Items from a dataset:
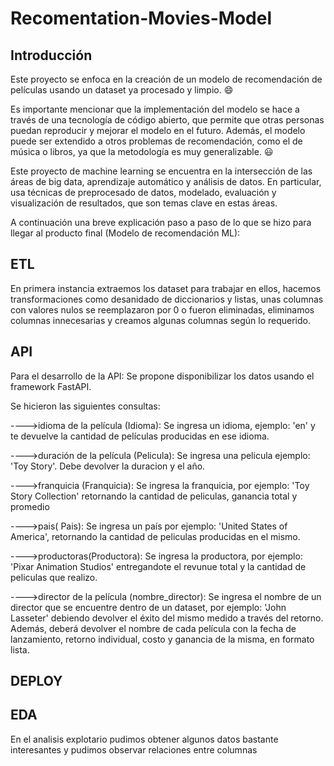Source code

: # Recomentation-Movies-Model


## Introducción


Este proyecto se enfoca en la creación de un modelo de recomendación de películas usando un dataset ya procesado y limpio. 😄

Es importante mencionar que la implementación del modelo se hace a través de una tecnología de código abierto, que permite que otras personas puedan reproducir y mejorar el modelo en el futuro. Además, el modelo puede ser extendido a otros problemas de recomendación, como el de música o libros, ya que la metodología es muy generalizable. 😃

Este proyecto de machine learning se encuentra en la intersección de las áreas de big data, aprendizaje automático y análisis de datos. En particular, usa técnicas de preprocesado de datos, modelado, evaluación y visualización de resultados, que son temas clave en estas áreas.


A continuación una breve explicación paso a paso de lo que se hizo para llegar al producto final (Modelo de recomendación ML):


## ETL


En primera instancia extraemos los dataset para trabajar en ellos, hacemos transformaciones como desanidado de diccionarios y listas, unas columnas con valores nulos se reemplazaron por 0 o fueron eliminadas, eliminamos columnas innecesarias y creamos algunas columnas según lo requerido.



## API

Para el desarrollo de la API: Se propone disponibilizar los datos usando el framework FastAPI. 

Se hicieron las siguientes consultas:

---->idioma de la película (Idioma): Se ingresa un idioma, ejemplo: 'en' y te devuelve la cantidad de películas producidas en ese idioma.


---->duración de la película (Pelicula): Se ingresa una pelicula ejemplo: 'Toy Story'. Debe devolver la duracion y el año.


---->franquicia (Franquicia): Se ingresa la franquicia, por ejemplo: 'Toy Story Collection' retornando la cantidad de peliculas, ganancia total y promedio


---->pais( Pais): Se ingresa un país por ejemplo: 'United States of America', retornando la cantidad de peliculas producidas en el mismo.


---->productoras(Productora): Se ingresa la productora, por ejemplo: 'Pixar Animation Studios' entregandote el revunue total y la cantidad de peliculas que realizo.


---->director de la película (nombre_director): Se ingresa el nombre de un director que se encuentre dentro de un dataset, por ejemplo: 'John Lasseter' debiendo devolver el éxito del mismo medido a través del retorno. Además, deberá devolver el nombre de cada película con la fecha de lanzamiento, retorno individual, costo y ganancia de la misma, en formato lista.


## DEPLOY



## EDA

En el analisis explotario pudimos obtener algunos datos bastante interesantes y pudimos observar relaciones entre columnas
---
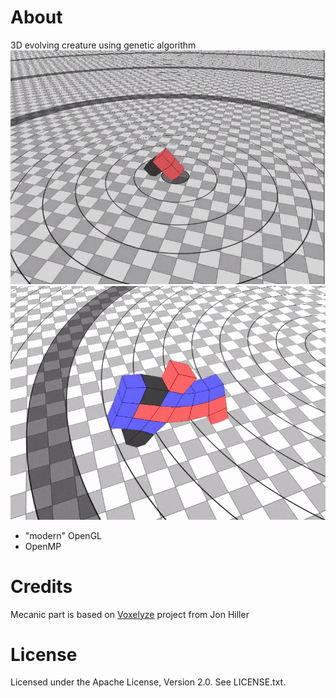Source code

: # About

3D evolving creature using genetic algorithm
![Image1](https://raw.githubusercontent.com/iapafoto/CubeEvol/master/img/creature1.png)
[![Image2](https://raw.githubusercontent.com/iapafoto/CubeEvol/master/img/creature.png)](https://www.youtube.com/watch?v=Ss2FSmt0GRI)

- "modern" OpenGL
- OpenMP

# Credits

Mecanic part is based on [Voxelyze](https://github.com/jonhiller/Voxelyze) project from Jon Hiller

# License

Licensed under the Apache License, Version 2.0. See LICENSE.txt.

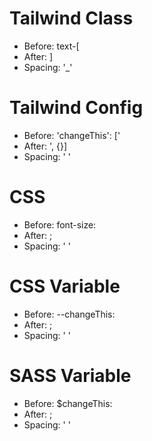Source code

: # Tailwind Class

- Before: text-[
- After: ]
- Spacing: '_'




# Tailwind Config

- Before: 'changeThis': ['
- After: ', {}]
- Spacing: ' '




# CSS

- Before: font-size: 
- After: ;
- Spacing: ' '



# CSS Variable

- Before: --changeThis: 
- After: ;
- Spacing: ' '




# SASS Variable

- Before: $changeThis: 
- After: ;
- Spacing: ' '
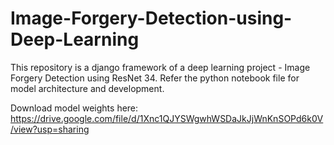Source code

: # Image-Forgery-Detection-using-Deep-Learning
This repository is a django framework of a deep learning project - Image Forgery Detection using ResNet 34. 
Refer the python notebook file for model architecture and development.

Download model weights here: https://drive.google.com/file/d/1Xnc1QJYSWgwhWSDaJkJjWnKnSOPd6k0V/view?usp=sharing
---
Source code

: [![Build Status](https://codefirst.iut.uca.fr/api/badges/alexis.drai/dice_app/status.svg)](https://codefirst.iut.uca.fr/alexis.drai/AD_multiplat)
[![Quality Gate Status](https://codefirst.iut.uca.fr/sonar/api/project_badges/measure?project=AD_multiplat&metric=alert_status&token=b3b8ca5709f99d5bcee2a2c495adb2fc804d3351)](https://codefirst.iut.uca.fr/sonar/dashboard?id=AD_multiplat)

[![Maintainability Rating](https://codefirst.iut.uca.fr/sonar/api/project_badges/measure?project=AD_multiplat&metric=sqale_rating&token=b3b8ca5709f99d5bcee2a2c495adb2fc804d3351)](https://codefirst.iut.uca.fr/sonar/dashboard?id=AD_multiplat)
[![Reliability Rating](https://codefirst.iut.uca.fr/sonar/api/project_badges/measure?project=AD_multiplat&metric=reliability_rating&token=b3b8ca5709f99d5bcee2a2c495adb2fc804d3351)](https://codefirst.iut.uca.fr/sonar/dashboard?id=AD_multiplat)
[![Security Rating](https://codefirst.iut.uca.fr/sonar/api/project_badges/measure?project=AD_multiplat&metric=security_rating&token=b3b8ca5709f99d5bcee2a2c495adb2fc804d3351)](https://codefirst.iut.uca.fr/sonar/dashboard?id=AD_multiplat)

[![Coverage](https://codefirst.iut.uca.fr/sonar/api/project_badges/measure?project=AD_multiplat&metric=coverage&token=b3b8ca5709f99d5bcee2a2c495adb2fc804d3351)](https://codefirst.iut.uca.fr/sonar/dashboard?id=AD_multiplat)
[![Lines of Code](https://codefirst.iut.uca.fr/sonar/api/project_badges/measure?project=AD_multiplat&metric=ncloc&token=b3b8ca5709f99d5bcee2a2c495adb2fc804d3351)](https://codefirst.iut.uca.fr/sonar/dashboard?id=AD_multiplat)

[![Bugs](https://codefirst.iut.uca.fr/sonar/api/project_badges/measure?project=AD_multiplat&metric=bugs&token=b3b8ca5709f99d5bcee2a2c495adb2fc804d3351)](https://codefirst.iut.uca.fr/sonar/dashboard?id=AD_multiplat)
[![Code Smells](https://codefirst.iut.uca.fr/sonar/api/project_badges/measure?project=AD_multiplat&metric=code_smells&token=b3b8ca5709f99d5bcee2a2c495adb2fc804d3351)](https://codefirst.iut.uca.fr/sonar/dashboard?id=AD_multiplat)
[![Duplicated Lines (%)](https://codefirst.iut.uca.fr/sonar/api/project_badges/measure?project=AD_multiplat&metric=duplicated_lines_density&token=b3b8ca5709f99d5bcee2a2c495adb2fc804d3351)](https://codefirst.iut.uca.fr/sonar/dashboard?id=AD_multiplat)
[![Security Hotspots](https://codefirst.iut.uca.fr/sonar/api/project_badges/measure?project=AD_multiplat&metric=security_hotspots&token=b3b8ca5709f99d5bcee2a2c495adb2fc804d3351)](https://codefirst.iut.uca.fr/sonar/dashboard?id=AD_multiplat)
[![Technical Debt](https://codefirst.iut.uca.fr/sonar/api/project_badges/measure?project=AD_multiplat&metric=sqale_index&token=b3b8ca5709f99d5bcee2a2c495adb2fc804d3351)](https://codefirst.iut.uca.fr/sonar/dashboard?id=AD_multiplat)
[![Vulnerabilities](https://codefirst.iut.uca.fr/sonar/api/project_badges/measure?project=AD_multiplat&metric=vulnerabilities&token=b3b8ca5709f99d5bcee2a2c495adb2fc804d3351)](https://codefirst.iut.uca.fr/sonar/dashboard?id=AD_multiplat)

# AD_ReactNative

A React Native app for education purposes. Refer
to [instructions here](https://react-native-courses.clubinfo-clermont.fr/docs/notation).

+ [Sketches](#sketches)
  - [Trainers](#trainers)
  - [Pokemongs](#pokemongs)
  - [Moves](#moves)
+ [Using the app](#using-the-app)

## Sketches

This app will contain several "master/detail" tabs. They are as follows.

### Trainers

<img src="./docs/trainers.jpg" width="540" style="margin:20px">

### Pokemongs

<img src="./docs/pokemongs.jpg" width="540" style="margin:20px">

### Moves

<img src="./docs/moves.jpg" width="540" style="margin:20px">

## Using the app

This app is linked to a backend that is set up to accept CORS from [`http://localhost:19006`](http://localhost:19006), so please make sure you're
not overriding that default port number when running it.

- **Aim of the task**:
Every line above that holds "framework" should be copied out.

- **The answer**:
Para el desarrollo de la API: Se propone disponibilizar los datos usando el framework FastAPI. 
This repository is a django framework of a deep learning project - Image Forgery Detection using ResNet 34. 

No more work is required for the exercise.